Frankly, I don't have any measurements yet. For the secure case,
I think Mimu has assessed the impact of multiqueue, hence adding Mimu to
the cc list. @Mimu can you help us out.

Regarding the normal non-protected VMs I'm in a middle of producing some
measurement data. This was admittedly a bit rushed because of where we
are in the cycle. Sorry to disappoint you.

The number 4 was suggested by Christian, maybe Christian does have some
readily available measurement data for the normal VM case. @Christian:
can you help me out?

Regards,
Halil
Christian Borntraeger Nov. 10, 2020, 8:47 a.m. UTC | #4
On 09.11.20 19:53, Halil Pasic wrote:
> On Mon, 9 Nov 2020 17:06:16 +0100
> Cornelia Huck <cohuck@redhat.com> wrote:
> 
>>> @@ -20,6 +21,11 @@ static void virtio_ccw_blk_realize(VirtioCcwDevice *ccw_dev, Error **errp)
>>>  {
>>>      VirtIOBlkCcw *dev = VIRTIO_BLK_CCW(ccw_dev);
>>>      DeviceState *vdev = DEVICE(&dev->vdev);
>>> +    VirtIOBlkConf *conf = &dev->vdev.conf;
>>> +
>>> +    if (conf->num_queues == VIRTIO_BLK_AUTO_NUM_QUEUES) {
>>> +        conf->num_queues = MIN(4, current_machine->smp.cpus);
>>> +    }  
>>
>> I would like to have a comment explaining the numbers here, however.
>>
>> virtio-pci has a pretty good explanation (use 1:1 for vqs:vcpus if
>> possible, apply some other capping). 4 seems to be a bit arbitrary
>> without explanation, although I'm sure you did some measurements :)
> 
> Frankly, I don't have any measurements yet.

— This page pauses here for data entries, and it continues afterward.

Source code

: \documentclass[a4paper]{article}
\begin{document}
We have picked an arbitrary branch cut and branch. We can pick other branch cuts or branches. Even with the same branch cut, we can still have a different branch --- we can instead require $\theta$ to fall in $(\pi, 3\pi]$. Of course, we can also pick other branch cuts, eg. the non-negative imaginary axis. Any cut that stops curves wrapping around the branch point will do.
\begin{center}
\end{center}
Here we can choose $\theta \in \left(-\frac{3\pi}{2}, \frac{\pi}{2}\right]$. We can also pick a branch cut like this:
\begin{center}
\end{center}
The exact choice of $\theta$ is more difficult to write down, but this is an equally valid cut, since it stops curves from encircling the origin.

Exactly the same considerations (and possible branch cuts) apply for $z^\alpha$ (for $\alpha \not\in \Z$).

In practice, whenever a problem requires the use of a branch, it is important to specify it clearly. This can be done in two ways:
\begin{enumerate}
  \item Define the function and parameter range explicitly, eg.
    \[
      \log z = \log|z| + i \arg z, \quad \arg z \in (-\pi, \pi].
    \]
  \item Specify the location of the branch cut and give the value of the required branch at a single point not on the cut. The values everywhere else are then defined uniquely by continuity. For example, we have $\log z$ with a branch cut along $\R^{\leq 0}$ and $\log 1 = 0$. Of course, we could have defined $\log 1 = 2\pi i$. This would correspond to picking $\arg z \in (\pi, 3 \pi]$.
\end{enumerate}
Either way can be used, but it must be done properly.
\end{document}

For the secure case,
> I think Mimu has assessed the impact of multiqueue, hence adding Mimu to
> the cc list. @Mimu can you help us out.
> 
> Regarding the normal non-protected VMs I'm in a middle of producing some
> measurement data. This was admittedly a bit rushed because of where we
> are in the cycle. Sorry to disappoint you.
> 
> The number 4 was suggested by Christian, maybe Christian does have some
> readily available measurement data for the normal VM case. @Christian:
> can you help me out?
My point was to find a balance between performance gain and memory usage.
As a matter of fact, virtqueue do consume memory. So 4 looked like a
reasonable default for me for large guests as long as we do not have directed
interrupts.

Now, thinking about this again: If we want to change the default to something
else in the future (e.g. to num vcpus) then the compat handling will get
really complicated.

So we can
- go with num queues = num cpus. But this will consume memory
for guests with lots of CPUs.
- go with the proposed logic of min(4,vcpus) and accept that future compat handling
is harder
- defer this change
Cornelia Huck Nov. 10, 2020, 10:15 a.m. UTC | #5
On Tue, 10 Nov 2020 09:47:51 +0100
Christian Borntraeger <borntraeger@de.ibm.com> wrote:

> On 09.11.20 19:53, Halil Pasic wrote:
> > On Mon, 9 Nov 2020 17:06:16 +0100
> > Cornelia Huck <cohuck@redhat.com> wrote:
> >   
> >>> @@ -20,6 +21,11 @@ static void virtio_ccw_blk_realize(VirtioCcwDevice *ccw_dev, Error **errp)
> >>>  {
> >>>      VirtIOBlkCcw *dev = VIRTIO_BLK_CCW(ccw_dev);
> >>>      DeviceState *vdev = DEVICE(&dev->vdev);
> >>> +    VirtIOBlkConf *conf = &dev->vdev.conf;
> >>> +
> >>> +    if (conf->num_queues == VIRTIO_BLK_AUTO_NUM_QUEUES) {
> >>> +        conf->num_queues = MIN(4, current_machine->smp.cpus);
> >>> +    }    
> >>
> >> I would like to have a comment explaining the numbers here, however.
> >>
> >> virtio-pci has a pretty good explanation (use 1:1 for vqs:vcpus if
> >> possible, apply some other capping). 4 seems to be a bit arbitrary
> >> without explanation, although I'm sure you did some measurements :)  
> > 
> > Frankly, I don't have any measurements yet. For the secure case,
> > I think Mimu has assessed the impact of multiqueue, hence adding Mimu to
> > the cc list. @Mimu can you help us out.
> > 
> > Regarding the normal non-protected VMs I'm in a middle of producing some
> > measurement data. This was admittedly a bit rushed because of where we
> > are in the cycle. Sorry to disappoint you.
> > 
> > The number 4 was suggested by Christian, maybe Christian does have some
> > readily available measurement data for the normal VM case. @Christian:
> > can you help me out?  
> My point was to find a balance between performance gain and memory usage.
> As a matter of fact, virtqueue do consume memory. So 4 looked like a
> reasonable default for me for large guests as long as we do not have directed
> interrupts.

Yes, 4 does not look like a bad number, but I still don't feel really
comfortable with it without at least some data.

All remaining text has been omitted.